Top of PROVIDED ENTRIES

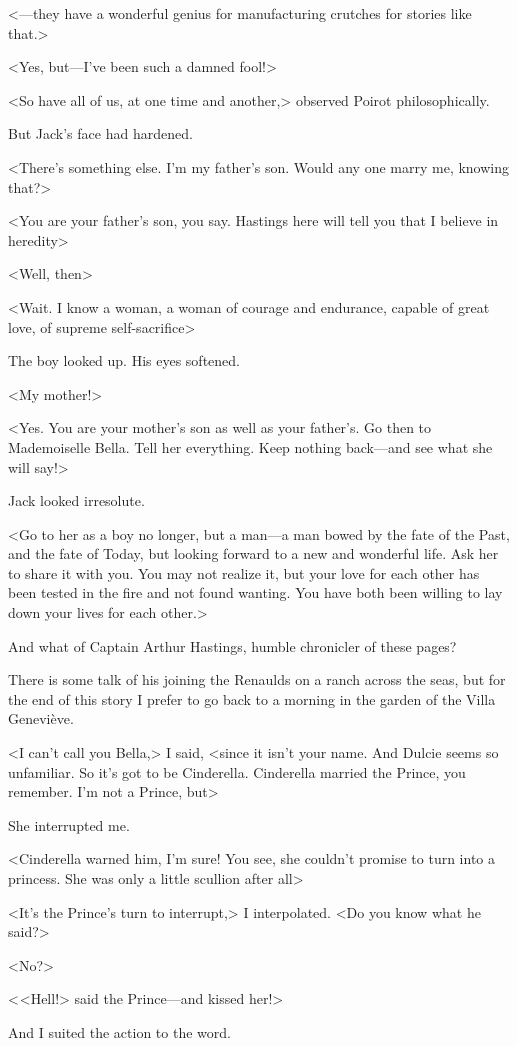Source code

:  <—they have a wonderful genius for manufacturing crutches for stories like that.> 

 <Yes, but—I've been such a damned fool!> 

 <So have all of us, at one time and another,> observed Poirot philosophically. 

 But Jack's face had hardened. 

 <There's something else. I'm my father's son. Would any one marry me, knowing that?> 

 <You are your father's son, you say. Hastings here will tell you that I believe in heredity\longdash> 

 <Well, then\longdash> 

 <Wait. I know a woman, a woman of courage and endurance, capable of great love, of supreme self-sacrifice\longdash> 

 The boy looked up. His eyes softened. 

 <My mother!> 

 <Yes. You are your mother's son as well as your father's. Go then to Mademoiselle Bella. Tell her everything. Keep nothing back—and see what she will say!> 

 Jack looked irresolute. 

 <Go to her as a boy no longer, but a man—a man bowed by the fate of the Past, and the fate of Today, but looking forward to a new and wonderful life. Ask her to share it with you. You may not realize it, but your love for each other has been tested in the fire and not found wanting. You have both been willing to lay down your lives for each other.> 

 And what of Captain Arthur Hastings, humble chronicler of these pages? 

 There is some talk of his joining the Renaulds on a ranch across the seas, but for the end of this story I prefer to go back to a morning in the garden of the Villa Geneviève. 

 <I can't call you Bella,> I said, <since it isn't your name. And Dulcie seems so unfamiliar. So it's got to be Cinderella. Cinderella married the Prince, you remember. I'm not a Prince, but\longdash> 

 She interrupted me. 

 <Cinderella warned him, I'm sure! You see, she couldn't promise to turn into a princess. She was only a little scullion after all\longdash> 

 <It's the Prince's turn to interrupt,> I interpolated. <Do you know what he said?> 

 <No?> 

 < <Hell!> said the Prince—and kissed her!> 

 And I suited the action to the word.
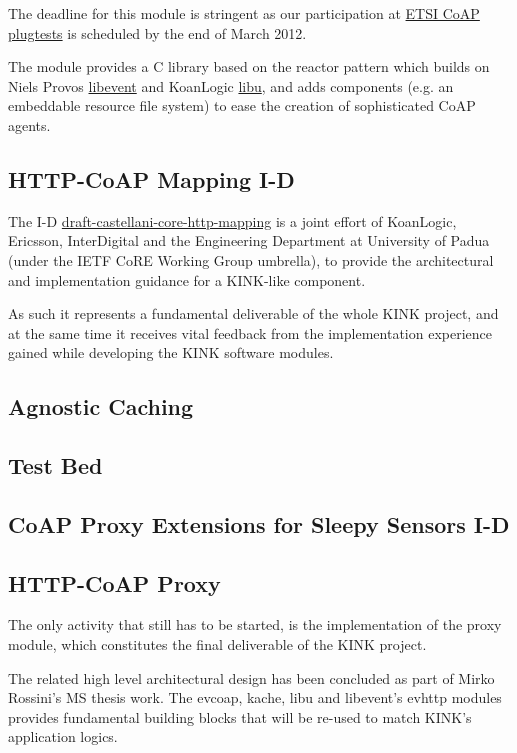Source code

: \documentclass[12pt]{article}
\begin{document}
The deadline for this module is stringent as our participation at \href{http://www.etsi.org/plugtests/coap/coap.htm}{ETSI CoAP plugtests} is scheduled by the end of March 2012.

The module provides a C library based on the reactor pattern which builds on Niels Provos \href{http://libevent.org}{libevent} and KoanLogic \href{http://koanlogic.com/libu}{libu}, and adds components (e.g. an embeddable resource file system) to ease the creation of sophisticated CoAP agents.

\subsection{HTTP-CoAP Mapping I-D}
The I-D \href{http://tools.ietf.org/html/draft-castellani-core-http-mapping}{draft-castellani-core-http-mapping} is a joint effort of \mbox{KoanLogic}, \mbox{Ericsson}, \mbox{InterDigital} and the Engineering Department at University of Padua (under the IETF CoRE Working Group umbrella), to provide the architectural and implementation guidance for a KINK-like component.

As such it represents a fundamental deliverable of the whole KINK project, and at the same time it receives vital feedback from the implementation experience gained while developing the KINK software modules.

\subsection{Agnostic Caching}


\subsection{Test Bed}


\subsection{CoAP Proxy Extensions for Sleepy Sensors I-D}


\subsection{HTTP-CoAP Proxy}
The only activity that still has to be started, is the implementation of the proxy module, which constitutes the final deliverable of the KINK project. 

The related high level architectural design has been concluded as part of Mirko Rossini's MS thesis work.  The evcoap, kache, libu and libevent's evhttp modules provides fundamental building blocks that will be re-used to match KINK's application logics.
\end{document}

Bottom of PROVIDED ENTRIES

WHAT THE EXERCISE ASKS ::
In the entries above, count the lines that contain the string "such" and reply with the number only.

WRITTEN SOLUTION ::
2